Other examples where this technique may be useful include SMTP (by
including mail server addresses, SPF and DKIM records when serving
the MX record), SRV (by providing the target information in addition
to the SRV response) and TLSA (by providing any TLSA records
associated with a name). This same technique can also be used to
include both the IPv4 (A) and IPv6 (AAAA) addresses for any singular
address query.
This technique, described in this document, is purely an optimization
and enables a zone publisher to distribute other related answers that
the client is likely to need along with an answer to the original
request. Users get a better experience, recursive resolvers need to
send less queries, authoritative servers have to answer fewer
queries, etc.
1.1. Requirements notation
The key words "MUST", "MUST NOT", "REQUIRED", "SHALL", "SHALL NOT",
"SHOULD", "SHOULD NOT", "RECOMMENDED", "MAY", and "OPTIONAL" in this
document are to be interpreted as described in [RFC2119].
2. Background
The existing DNS specifications [RFC1034] allow for supplemental
information to be included in the "additional" section of the DNS
response, but in order to defeat cache poisoning attacks most
implementations either ignore or don't trust additional records they
didn't ask for.
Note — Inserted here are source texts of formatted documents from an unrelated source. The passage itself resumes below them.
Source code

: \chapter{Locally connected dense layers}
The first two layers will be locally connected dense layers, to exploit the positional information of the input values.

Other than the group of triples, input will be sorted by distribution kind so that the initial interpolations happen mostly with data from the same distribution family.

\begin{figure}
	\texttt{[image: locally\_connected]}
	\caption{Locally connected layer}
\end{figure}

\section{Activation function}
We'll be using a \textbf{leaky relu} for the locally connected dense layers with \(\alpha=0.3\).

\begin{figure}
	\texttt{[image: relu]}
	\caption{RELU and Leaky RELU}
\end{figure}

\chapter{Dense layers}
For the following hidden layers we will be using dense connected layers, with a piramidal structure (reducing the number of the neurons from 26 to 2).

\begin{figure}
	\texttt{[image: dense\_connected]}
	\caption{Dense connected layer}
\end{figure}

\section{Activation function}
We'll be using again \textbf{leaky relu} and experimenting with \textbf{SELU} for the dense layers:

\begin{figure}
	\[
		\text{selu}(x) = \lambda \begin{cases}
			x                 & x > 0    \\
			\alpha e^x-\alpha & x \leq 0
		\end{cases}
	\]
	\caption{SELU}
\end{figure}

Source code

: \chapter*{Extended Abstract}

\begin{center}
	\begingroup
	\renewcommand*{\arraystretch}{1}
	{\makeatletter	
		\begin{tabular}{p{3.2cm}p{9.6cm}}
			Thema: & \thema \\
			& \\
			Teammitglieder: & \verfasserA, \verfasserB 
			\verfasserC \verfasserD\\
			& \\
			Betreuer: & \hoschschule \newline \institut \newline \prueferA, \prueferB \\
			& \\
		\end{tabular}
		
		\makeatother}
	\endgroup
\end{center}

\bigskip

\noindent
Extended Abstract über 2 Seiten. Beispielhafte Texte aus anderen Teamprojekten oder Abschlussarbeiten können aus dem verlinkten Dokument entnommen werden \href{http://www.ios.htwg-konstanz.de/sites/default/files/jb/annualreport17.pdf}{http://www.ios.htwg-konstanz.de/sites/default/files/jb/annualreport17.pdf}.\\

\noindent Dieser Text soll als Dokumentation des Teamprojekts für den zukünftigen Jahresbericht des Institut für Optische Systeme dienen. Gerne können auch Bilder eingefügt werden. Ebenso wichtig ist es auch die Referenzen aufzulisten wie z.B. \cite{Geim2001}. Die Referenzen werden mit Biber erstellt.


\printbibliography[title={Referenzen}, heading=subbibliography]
For more background, see [Ref.Bellovin] and
[RFC2181].
Not trusting the information in the additional section was necessary
since there was no way to authenticate it. If a resolver queries for
www.example.com and received answers for www.invalid.com as well, it
is impossible for a non-validating resolver to tell if these were
actually from invalid.com or if an attacker was trying to push bad
information for invalid.com into the resolver's cache. In a world of
ubiquitous DNSSEC deployment [Ed note: By the time this document is
published, there *will* be ubiquitous DNSSEC :-) ], a validating
resolver can validate, authenticate and trust the records in the
additional information.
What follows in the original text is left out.